早春に、まだ残る雪の合間から新芽を出し、愛くるしい白く可憐な花を咲かせる。見た目は弱々しいが、実際は全体が凍っても枯れることなく生き抜く強い生命力を持つ。花の寿命はわずか10日程で、株は初夏には休眠期に入る。石灰岩地帯という、ほとんどの植物が生きられない環境で現在の自生地をかろうじて保っている。寒さに耐えるためガクが花弁化、花の中を守る。珍しい形態と共に花の変化がみられる植物である。その魅力に惹かれ、私はセツブンソウの変化花を求めて、つい自生地を訪れてしまう。そして、知れば知るほど新しい発見が満足感を倍増させる。
自生地巡りをしていると、管理者と話をする機会も増える。情報交換をしたり、現場で苦労していることについて話を聞かせてもらったり、その場所の変種の写真を撮らせてもらったりもした。
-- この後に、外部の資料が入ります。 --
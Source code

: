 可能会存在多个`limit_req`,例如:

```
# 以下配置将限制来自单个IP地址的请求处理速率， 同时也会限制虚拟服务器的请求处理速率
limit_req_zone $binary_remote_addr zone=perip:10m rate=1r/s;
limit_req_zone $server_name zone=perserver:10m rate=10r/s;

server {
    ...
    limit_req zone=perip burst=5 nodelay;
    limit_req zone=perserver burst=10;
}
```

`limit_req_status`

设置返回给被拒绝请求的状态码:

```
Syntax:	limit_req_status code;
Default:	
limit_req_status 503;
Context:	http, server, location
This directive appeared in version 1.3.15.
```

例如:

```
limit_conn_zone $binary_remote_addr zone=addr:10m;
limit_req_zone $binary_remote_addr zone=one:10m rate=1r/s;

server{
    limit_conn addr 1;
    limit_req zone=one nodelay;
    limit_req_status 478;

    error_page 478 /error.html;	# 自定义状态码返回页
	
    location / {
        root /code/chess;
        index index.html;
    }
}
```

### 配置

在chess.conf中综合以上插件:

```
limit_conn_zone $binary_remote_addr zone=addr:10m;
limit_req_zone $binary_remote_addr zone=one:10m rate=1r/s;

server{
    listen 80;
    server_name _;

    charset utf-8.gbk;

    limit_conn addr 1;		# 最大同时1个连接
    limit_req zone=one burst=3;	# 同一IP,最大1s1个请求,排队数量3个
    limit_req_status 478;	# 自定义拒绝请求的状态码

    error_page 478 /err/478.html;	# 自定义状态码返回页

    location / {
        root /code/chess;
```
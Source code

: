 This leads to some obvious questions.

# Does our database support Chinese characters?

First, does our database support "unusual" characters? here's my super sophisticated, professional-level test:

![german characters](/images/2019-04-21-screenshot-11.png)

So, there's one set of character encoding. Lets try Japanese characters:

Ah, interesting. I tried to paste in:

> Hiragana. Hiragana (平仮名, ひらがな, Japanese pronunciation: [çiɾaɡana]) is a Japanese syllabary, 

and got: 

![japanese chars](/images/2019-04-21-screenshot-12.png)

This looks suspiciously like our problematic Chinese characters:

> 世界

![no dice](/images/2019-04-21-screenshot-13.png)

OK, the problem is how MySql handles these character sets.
私は中学生の頃に数少ないセツブンソウの自生地を巡った。きっかけは小学2年生の頃に遡る。その頃に、私は種苗会の会員になった。そこで発行される植物販売リストでセツブンソウを知り、手に入れた。運良く毎年花を咲かせ、どんどん増えて100株を超えた頃、急に自生地の環境が気になりだした。図書館で各県の植物誌や目録を調べ、秩父に自生地があることを知った。中学1年生で初めて秩父の自生地を訪れた時には、数株ではあったが、会えた。すでに花の時期は過ぎ、種ができていた。だが、葉(株)だけでも、セツブンソウに会えたことで、すごく嬉しくなり、4時間ほどじっと見ていた記憶がある。近くにはアズマイチゲが咲いていた。これを機に「春の妖精」たちに会いに早春の山々に行くようになった。今では保護地区以外では会えなくなってしまったことは心が痛い。
セツブンソウはほとんど変化がないというのが通説だった。だが、ここ15年ほどの間に様々な変化が発見され、山野草展で発表されるようになった。具体的には多花弁、唐子咲き、緑花、赤花などだ。現在は、その変化した各個体を元に更に品種改良が行われている。
セツブンソウは、実生で育てると開花までに数年かかる。私が播いたものでは、早いものは3年で開花。平均で4年かかった。自然に分球することは殆どない。我が家のセツブンソウに、これからどんな変化が起こるのか楽しみだ。